Much has been made recently of Lynn’s standing as a feminist. It’s hard to take that label seriously when so many of her lyrics are sung from the perspective of a woman who feels incomplete without her man. From 1965’s "You Ain’t Woman Enough (To Take My Man)" to ’68’s "Fist City" to ’72’s "Rated X" to Van Lear Rose’s "Family Tree" and "Miss Bring Mrs.," her protagonists have fought to win their cheating men back from floozies more often than they’ve told the two-timing bastards to go to hell. That perspective probably developed during the early years of her marriage to Mooney in 1949, when he was 21 and she was 14. For a poor coal miner’s daughter, leaving a cad while raising four children probably wasn’t much of an option. There’s also the infamous early-’70s David Frost Show incident, where Lynn actually fell asleep while the host and fellow guest Betty Friedan discussed feminist theory.

True, Lynn has occasionally delivered a vengeful kiss-off like the new "Mrs. Leroy Brown," a piano-driven honky-tonk rocker in which a woman who’s been left at home "bouncin’ " three babies on her knee takes her husband’s dough and splits — after she makes sure he’s seen the pink stretch limo she’s riding off in. And she slays her two-timer in "Woman’s Prison," as White and his session men walk the line between the steel-guitar cries that are a signature of weepy country tunes and the chordal sting of a dirty rock guitar. But that doesn’t make her a feminist. Rather, she’s a strong, determined, gifted, and articulate individual who took hold of her own bootstraps. She made the Horatio Alger version of the American Dream her own reality while making plenty of other people happy with her art, and for that she deserves admiration without labels.

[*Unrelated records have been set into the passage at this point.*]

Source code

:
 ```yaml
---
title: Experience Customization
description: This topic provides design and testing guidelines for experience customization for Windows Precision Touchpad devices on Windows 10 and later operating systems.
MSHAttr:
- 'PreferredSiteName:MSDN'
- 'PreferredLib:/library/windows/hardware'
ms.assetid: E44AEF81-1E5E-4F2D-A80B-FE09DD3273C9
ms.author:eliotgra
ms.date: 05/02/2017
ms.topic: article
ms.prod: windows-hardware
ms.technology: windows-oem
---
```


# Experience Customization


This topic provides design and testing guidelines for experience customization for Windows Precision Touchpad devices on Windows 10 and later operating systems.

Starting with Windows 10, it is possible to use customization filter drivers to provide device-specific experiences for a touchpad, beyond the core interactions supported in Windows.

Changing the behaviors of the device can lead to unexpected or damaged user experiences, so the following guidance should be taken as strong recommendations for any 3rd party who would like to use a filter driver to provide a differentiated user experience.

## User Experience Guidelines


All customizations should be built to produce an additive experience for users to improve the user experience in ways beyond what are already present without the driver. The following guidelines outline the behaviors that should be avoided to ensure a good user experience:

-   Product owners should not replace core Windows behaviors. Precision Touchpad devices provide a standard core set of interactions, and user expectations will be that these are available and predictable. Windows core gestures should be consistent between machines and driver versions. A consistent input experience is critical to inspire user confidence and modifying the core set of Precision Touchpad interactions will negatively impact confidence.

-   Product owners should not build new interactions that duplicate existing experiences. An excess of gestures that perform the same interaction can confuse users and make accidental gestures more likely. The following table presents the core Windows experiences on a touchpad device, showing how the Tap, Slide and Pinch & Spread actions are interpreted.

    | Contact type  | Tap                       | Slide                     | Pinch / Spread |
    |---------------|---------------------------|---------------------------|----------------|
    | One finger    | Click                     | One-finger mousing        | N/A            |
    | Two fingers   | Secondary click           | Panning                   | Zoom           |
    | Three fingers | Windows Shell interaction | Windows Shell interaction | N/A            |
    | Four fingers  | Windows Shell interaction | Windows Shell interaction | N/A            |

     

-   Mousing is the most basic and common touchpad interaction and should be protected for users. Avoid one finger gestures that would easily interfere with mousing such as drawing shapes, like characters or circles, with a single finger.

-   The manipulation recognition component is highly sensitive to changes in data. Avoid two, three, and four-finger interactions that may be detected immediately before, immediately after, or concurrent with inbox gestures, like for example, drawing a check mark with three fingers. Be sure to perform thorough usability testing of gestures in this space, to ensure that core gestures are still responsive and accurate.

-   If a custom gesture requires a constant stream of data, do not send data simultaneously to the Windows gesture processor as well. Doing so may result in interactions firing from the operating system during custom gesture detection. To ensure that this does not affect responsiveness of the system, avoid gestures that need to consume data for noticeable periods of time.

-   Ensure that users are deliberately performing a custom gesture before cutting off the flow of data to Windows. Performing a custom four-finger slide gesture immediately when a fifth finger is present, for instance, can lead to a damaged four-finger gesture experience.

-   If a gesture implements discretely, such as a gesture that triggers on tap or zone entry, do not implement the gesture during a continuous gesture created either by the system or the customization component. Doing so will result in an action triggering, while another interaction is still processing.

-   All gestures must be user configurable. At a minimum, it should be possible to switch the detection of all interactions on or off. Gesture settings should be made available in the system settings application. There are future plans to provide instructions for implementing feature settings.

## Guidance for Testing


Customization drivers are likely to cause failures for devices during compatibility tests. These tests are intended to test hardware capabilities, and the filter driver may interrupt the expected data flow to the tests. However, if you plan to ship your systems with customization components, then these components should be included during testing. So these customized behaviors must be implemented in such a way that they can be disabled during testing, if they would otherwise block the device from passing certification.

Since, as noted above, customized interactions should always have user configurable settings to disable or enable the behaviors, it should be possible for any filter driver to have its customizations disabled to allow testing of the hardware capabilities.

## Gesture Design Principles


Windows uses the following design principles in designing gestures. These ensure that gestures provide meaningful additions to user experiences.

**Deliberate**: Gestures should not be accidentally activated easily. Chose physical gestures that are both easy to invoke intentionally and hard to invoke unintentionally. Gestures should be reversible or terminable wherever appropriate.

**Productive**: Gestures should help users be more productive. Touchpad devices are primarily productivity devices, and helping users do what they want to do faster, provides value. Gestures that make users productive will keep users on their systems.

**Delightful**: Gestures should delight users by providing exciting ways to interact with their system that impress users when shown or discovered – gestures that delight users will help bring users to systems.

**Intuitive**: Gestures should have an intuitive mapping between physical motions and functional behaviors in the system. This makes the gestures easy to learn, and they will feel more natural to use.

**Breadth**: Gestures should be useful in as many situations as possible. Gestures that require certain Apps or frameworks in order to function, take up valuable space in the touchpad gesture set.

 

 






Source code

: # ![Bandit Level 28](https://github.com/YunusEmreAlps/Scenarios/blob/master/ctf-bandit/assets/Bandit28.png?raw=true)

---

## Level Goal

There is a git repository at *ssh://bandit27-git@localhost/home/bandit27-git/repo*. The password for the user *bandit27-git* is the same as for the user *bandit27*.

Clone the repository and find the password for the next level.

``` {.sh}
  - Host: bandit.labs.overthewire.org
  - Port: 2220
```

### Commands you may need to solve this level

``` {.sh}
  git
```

Lynn has two autobiographies in bookstores: 2002’s Still Woman Enough (Hyperion), with co-author Patsi Bale Cox, and 1976’s Coal Miner’s Daughter (DeCapo), the latter of which inspired the 1980 movie. (Sissy Spacek won a Best Actress Oscar for her portrayal of Loretta’s rise from child bride in her native Butcher’s Hollow, Kentucky, to country star, and former Band drummer/singer Levon Helm also gave an affecting, earnest performance as Lynn’s hard-working father, Ted Webb.) Now she’s written a third in Van Lear Rose. If one excuses the sloppy drumming, which Jack White is obviously used to doing, "Story of My Life" is just that. Lynn sings of her poor-but-happy upraising in the Kentucky hills, of marriage and motherhood, of how Doolittle’s gift of a guitar and his encouragement helped her make the leap from a coal-stove cabin to the stage of the Grand Ole Opry and a lifestyle like "Scarlett O’Hara in Gone with the Wind." The rambling ragged-but-right accompaniment is a far cry from the tasty precision of the men who played on most of her ’60s and ’70s albums: Nashville’s so-called studio A-Team of guitarist Grady Martin, six-string-bassist Harold Bradley, bass-player Junior Huskey, pianist Floyd Cramer, drummer Buddy Harman, and pedal-steel-guitarist Hal Rugg. But White and his B-team stay the hell out of Lynn’s way, just as the A-Team did, and that’s what’s most important.

It’s a pleasure to hear Lynn sing about herself and her family and the land she comes from, her voice ringing with warmth and joy. As she always has, she offers us the meat of true human life in Van Lear Rose, not some outrageous facsimile designed for the marketplace. And regardless of who’s helped her to serve it, that’s a nourishing banquet.